Under this edition’s title “Learning from Athens,” the curators, led by artistic director Adam Szymczyk, have made Athens their home for the last few years, while they worked with local institutions and artists. They even declared at the Kassel press conference that they now felt like Athenians — a feeling other Athenians, based there for longer than just a curatorial project, reportedly did not share. The curators have set up the two cities as symbolic poles of today’s Europe: Kassel a working-class town in economically flourishing Germany, Athens the capital of struggling Greece; Kassel with barely any buildings constructed before WWII remaining, Athens crammed with layers of cultural history, the very image of Western civilization. Germany is Greece’s biggest creditor and engineered the austerity policies that had Greece debating whether to leave the EU in 2015; it has opened its borders to Syrian refugees, who have overwhelmingly landed on Greece’s shores. It is within this palpably strained relationship between the two countries that this year’s documenta is situated.

El Hadji Sy, “Disso—Concertation” (2016), installation of paintings with sound, installation view, at the Documenta Halle, Kassel, (photo by Nils Klinger)

The decision to open the exhibition in Athens is perhaps a gesture to include the Greeks in the cultural and material wealth of Germany. But it might as well just be an opportunity for the established exhibition to connect itself with the radical, anti-capitalist “bad boy” of Europe. The exhibition in Kassel is likewise propped up on grand curatorial gestures, to varying degrees of success. The traditional home base of the exhibition, the historical Fridericianum museum, displays the collection of Greece’s National Museum of Contemporary Art (EMST), while the EMST building in Athens, which has stood empty for years due to delays in construction and budget cuts, is documenta’s main venue there. In Kassel this remains a largely conceptual gesture: in losing the specificity of its locale, the Greek national collection makes little sense there.

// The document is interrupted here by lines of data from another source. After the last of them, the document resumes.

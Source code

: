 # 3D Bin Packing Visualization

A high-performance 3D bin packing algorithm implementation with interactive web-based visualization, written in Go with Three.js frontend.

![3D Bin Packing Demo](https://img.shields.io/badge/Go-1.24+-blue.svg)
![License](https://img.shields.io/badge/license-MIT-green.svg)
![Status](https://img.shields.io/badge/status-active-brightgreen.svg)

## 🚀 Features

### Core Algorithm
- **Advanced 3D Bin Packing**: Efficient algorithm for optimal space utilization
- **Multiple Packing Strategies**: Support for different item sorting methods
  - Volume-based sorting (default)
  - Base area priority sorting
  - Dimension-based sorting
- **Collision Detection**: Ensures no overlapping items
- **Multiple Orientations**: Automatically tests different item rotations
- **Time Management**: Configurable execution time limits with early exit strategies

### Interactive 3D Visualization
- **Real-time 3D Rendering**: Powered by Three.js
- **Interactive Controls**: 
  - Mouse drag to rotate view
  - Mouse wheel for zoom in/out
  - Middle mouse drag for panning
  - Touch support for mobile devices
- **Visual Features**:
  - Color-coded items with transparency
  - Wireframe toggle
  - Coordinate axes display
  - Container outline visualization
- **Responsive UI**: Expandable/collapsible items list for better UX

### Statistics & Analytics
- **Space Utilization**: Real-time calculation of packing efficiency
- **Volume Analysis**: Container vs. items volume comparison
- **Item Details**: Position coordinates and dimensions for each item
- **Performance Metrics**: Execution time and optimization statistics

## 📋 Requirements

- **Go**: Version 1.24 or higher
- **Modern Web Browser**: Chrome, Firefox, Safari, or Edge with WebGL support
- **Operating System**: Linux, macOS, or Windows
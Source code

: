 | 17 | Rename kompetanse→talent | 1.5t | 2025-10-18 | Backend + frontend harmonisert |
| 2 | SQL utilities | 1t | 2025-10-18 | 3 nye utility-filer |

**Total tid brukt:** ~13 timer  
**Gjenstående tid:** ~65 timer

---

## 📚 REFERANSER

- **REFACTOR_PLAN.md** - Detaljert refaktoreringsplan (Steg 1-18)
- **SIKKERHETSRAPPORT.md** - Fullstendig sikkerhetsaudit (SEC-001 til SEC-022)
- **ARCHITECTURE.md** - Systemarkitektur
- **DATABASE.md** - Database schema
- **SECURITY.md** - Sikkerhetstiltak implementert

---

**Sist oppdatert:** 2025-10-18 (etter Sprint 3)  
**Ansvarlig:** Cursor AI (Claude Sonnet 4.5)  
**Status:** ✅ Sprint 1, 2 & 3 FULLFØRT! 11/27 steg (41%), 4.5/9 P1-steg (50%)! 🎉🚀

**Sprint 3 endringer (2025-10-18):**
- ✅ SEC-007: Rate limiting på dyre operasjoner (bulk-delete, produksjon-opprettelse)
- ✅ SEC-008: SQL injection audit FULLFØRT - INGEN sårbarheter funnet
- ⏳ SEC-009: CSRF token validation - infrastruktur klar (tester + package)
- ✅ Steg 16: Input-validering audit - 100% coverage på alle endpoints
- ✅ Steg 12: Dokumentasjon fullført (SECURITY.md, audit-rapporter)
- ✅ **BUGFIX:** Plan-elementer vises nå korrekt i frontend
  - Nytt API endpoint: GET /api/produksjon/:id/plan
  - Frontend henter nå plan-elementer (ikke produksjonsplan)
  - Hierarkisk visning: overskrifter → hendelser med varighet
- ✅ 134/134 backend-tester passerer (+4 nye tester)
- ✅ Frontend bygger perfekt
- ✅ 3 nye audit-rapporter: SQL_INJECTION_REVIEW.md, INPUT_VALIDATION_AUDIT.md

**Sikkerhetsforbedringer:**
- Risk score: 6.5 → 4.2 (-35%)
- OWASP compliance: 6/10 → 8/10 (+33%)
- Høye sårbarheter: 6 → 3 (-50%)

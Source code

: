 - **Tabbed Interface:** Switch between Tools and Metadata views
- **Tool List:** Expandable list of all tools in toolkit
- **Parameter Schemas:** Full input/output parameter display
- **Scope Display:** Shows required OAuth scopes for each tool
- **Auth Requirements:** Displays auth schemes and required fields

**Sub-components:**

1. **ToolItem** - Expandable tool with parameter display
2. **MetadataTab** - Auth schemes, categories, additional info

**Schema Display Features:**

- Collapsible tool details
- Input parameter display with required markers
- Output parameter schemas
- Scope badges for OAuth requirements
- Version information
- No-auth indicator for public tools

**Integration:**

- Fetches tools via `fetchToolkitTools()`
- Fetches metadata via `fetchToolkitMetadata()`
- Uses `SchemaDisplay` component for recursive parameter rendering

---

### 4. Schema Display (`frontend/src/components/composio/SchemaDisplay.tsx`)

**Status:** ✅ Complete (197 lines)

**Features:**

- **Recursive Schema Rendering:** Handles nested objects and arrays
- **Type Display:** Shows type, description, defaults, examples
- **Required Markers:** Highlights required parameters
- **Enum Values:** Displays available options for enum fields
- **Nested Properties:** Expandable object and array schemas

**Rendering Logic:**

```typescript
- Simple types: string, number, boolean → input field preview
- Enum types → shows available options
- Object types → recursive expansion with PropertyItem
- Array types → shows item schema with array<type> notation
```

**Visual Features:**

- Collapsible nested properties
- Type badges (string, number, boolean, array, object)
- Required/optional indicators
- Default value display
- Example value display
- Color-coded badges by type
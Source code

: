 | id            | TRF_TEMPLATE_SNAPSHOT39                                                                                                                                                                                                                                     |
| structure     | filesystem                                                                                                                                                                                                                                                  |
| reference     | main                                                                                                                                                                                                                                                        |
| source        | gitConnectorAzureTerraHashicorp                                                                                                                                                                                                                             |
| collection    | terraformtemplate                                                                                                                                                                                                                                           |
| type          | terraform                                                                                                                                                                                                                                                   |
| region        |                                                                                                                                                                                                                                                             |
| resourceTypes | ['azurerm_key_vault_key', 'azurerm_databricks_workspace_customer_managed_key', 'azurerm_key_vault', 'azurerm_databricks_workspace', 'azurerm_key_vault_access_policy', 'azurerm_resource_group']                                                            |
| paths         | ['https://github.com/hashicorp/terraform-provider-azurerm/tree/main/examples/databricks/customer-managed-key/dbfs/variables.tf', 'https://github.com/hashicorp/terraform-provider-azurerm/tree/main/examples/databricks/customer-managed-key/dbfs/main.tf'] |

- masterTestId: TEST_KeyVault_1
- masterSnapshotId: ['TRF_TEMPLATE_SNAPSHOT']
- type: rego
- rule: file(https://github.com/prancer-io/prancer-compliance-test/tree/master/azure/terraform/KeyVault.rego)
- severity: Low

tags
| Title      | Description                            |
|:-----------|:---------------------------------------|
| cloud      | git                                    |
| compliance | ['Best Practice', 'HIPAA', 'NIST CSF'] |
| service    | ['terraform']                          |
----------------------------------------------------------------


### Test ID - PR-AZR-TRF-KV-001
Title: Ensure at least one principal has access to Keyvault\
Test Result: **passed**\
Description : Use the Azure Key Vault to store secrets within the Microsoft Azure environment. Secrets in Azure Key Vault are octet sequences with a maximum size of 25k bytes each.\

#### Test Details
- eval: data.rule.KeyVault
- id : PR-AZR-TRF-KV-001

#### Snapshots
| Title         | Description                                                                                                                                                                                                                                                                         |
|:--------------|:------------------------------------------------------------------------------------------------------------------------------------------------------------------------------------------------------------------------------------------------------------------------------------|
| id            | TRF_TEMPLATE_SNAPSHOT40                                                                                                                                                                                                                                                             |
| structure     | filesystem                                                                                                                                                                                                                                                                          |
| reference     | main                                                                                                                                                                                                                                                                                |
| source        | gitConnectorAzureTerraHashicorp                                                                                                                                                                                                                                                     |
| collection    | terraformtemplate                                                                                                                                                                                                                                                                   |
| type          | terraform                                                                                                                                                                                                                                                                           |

A more successful curatorial gesture occurs at the Neue Galerie, which usually houses Kassel’s collection of 19th– and 20th-century art. Instead, it has been installed with a display dissecting the conditions under which art is moved, owned, shown, and perceived. The exhibition route here opens with “The Rose Valland Institute” (2017), a research project by Maria Eichhorn about art looted from Jewish owners by the Nazis, which

Maria Eichhorn, “Unlawfully acquired books from Jewish ownership” (2017) installation view, Neue Galerie, Kassel, Documenta 14, (© Maria Eichhorn/VG Bild-Kunst, Bonn 2017, photo by Mathias Völzke)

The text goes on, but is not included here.